論 考

頭が頭--だからであろうか?

 2016年7月26日津久井やまゆり園事件の、被害者ご遺族が、パラリンピック聖火の採火を、やまゆり園再建予定地でおこなうことに異議申し立てをされた。ご遺族は、採火の決定に驚き、違和感があったとされるが、遺族や縁者でなくても違和感をもつ。

 そもそも五輪の聖火はギリシャ神に対する神事である。宗教的に無関係であるのに、聖火リレーに熱心なのは、イベントを盛り上げるための方便であって、野蛮な思想が作り出した悲惨な事件と似つかわしくない。聖火リレーはドンジャカ賑やかに先導するらしい。レクイエムとお祭りは正反対である。
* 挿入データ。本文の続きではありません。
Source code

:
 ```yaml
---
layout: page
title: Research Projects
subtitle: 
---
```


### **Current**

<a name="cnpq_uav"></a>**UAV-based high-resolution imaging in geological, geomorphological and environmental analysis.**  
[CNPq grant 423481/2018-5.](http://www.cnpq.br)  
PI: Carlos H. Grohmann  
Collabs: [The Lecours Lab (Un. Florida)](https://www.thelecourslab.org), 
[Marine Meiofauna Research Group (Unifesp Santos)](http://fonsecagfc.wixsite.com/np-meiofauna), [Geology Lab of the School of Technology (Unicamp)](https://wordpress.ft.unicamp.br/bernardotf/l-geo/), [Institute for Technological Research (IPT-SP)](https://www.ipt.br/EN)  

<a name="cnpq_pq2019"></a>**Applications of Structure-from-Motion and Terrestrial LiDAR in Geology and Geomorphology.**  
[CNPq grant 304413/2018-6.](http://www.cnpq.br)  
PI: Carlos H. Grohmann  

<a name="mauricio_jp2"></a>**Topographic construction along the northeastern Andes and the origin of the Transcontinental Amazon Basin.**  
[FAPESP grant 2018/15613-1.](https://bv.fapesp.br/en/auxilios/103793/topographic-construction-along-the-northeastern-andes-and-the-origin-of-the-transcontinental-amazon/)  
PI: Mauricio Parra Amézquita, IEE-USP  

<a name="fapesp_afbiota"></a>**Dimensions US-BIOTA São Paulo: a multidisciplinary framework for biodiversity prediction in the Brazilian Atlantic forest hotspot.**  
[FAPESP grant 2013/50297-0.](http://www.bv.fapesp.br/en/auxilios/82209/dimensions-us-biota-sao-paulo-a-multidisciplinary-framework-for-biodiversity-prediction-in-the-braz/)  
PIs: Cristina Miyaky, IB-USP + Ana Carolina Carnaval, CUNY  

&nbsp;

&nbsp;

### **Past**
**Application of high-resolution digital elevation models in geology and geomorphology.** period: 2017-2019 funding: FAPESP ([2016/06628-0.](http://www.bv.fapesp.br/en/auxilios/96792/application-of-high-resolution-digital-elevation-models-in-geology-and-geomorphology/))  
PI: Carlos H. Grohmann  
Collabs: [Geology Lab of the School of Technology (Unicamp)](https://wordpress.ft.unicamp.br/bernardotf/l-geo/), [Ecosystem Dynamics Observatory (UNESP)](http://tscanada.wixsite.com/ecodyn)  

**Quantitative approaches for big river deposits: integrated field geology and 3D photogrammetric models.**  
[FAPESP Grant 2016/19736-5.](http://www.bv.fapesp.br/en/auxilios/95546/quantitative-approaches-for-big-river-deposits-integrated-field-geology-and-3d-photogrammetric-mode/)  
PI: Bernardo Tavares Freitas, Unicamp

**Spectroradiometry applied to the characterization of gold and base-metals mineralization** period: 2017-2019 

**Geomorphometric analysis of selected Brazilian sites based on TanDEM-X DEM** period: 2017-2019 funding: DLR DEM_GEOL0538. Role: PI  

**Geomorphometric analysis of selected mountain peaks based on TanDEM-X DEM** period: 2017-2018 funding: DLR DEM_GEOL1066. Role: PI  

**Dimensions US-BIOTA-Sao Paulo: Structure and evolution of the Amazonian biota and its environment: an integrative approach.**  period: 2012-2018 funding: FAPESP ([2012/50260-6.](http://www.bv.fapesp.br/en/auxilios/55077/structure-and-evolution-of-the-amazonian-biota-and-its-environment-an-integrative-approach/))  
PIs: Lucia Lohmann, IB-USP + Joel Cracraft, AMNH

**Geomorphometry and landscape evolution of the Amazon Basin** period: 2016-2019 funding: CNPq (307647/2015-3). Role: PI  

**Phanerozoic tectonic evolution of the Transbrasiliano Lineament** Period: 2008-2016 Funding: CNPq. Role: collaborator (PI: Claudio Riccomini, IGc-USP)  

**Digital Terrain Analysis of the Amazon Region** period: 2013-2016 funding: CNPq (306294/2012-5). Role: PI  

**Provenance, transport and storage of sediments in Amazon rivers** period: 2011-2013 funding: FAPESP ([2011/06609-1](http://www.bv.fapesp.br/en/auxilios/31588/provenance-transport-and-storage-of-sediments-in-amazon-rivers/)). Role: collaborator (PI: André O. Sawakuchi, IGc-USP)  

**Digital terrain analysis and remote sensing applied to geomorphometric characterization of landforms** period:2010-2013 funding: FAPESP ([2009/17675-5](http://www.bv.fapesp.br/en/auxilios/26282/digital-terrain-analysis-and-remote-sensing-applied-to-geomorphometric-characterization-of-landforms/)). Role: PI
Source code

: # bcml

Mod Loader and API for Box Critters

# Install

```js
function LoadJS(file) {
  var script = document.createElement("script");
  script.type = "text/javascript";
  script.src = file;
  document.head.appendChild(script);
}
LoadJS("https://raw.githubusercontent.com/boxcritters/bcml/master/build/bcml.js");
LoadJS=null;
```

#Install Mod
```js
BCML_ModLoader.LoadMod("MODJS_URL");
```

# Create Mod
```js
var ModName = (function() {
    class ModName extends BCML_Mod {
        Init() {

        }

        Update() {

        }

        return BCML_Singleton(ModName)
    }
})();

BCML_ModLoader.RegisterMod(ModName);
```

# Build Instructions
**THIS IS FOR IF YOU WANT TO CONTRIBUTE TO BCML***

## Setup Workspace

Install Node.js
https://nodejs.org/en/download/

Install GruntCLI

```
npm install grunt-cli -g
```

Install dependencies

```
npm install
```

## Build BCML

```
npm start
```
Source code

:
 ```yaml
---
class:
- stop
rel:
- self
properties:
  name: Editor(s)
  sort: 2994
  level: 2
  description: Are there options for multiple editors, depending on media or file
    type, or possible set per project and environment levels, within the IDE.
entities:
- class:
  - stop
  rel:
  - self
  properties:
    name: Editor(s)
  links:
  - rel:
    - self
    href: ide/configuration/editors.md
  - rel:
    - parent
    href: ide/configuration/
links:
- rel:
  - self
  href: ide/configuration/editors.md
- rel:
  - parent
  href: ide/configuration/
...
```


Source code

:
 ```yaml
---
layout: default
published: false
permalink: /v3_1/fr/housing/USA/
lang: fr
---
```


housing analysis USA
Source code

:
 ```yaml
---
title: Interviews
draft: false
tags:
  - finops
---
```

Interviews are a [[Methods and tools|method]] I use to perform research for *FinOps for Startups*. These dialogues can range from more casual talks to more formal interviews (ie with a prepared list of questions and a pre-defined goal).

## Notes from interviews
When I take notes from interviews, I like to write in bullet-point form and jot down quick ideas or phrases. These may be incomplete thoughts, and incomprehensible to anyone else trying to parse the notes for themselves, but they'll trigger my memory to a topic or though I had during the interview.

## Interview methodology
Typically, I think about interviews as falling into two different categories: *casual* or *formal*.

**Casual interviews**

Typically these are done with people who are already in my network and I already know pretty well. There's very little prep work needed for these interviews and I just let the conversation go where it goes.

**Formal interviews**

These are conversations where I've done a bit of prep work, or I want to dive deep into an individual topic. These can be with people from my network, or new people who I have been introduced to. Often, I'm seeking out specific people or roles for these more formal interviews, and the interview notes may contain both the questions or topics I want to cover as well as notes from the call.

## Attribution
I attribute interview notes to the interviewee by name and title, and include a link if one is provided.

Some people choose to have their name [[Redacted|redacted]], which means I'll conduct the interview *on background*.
 わたしは新聞報道で初めて知ったのだが、自治体関係者の誰が思いついたにしても、反対意見はなかったのか。いかに、レクイエムの気持ちを込めましたといっても、形式的で建前である。事件後、人々が大いに反省して差別意識が消えたというような結構な事態でもない。まことに軽い、軽すぎる。

 「復興五輪」にしても、「コロナに対する勝利」にしても、なんと軽薄かつ、中身がないことか。上意下達的組織においては、「頭」がとぼけていると、末端までとぼけが浸透するが、まさに(これは菅氏の口癖である)きちんと思索ができない行政組織の典型的事例である。